* **Task details**
In the listing below, find the line that contains "- 如有任何问题或建议，欢迎通过相关渠道反馈。" and the line that contains "该仓库仅用于学习交流，请勿用于商业用途。". Quote both and every line between them, exactly, and nothing more.

■ ■ ■ ■

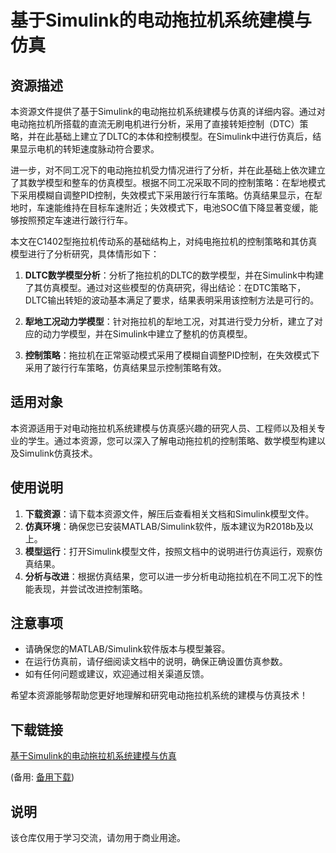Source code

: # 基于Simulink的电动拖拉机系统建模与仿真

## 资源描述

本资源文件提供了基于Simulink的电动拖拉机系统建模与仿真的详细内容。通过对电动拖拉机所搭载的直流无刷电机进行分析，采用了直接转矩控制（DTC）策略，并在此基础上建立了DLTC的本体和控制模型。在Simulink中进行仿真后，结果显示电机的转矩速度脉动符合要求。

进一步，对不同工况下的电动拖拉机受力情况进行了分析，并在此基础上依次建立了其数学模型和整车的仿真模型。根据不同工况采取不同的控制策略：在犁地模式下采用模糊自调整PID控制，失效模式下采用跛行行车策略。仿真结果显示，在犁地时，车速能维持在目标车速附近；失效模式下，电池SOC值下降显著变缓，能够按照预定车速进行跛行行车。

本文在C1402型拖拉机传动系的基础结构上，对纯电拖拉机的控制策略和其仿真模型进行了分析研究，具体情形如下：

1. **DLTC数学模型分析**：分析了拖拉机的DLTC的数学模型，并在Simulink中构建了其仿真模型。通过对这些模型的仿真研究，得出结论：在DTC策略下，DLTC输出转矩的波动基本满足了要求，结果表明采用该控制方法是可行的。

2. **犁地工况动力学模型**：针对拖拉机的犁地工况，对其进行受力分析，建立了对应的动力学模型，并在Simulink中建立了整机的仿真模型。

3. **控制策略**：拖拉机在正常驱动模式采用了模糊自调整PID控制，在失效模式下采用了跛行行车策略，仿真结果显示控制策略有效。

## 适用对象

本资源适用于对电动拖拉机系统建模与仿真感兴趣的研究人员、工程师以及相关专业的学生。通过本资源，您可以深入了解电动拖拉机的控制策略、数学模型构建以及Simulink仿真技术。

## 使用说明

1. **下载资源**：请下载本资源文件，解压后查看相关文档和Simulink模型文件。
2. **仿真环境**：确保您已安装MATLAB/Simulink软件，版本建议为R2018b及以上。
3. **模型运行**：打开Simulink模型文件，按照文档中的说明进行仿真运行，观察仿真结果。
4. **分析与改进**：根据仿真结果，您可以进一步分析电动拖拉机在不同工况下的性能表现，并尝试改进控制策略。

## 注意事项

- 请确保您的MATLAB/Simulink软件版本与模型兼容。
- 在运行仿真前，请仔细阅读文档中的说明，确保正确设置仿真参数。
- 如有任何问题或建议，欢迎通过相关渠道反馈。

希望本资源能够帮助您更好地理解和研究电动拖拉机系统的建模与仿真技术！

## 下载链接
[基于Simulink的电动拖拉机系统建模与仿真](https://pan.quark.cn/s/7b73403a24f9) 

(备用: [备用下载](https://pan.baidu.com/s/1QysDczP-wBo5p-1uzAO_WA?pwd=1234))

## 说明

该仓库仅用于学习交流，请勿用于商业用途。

■ ■ ■ ■

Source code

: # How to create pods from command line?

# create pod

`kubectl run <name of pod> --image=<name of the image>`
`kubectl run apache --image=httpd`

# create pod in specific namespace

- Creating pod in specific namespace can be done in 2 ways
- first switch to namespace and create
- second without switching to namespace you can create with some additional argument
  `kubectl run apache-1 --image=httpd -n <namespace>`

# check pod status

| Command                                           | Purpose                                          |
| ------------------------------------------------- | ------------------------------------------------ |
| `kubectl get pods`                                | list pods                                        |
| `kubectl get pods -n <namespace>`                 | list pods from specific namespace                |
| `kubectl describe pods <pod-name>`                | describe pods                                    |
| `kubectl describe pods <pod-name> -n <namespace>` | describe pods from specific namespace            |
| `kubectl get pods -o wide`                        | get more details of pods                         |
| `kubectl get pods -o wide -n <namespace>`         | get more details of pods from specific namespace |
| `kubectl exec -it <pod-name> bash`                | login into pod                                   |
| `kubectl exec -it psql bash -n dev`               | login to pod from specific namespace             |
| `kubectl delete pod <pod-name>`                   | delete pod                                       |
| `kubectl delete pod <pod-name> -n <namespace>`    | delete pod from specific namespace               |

■ ■ ■ ■

* **Result**
- 如有任何问题或建议，欢迎通过相关渠道反馈。

希望本资源能够帮助您更好地理解和研究电动拖拉机系统的建模与仿真技术！

## 下载链接
[基于Simulink的电动拖拉机系统建模与仿真](https://pan.quark.cn/s/7b73403a24f9) 

(备用: [备用下载](https://pan.baidu.com/s/1QysDczP-wBo5p-1uzAO_WA?pwd=1234))

## 说明

该仓库仅用于学习交流，请勿用于商业用途。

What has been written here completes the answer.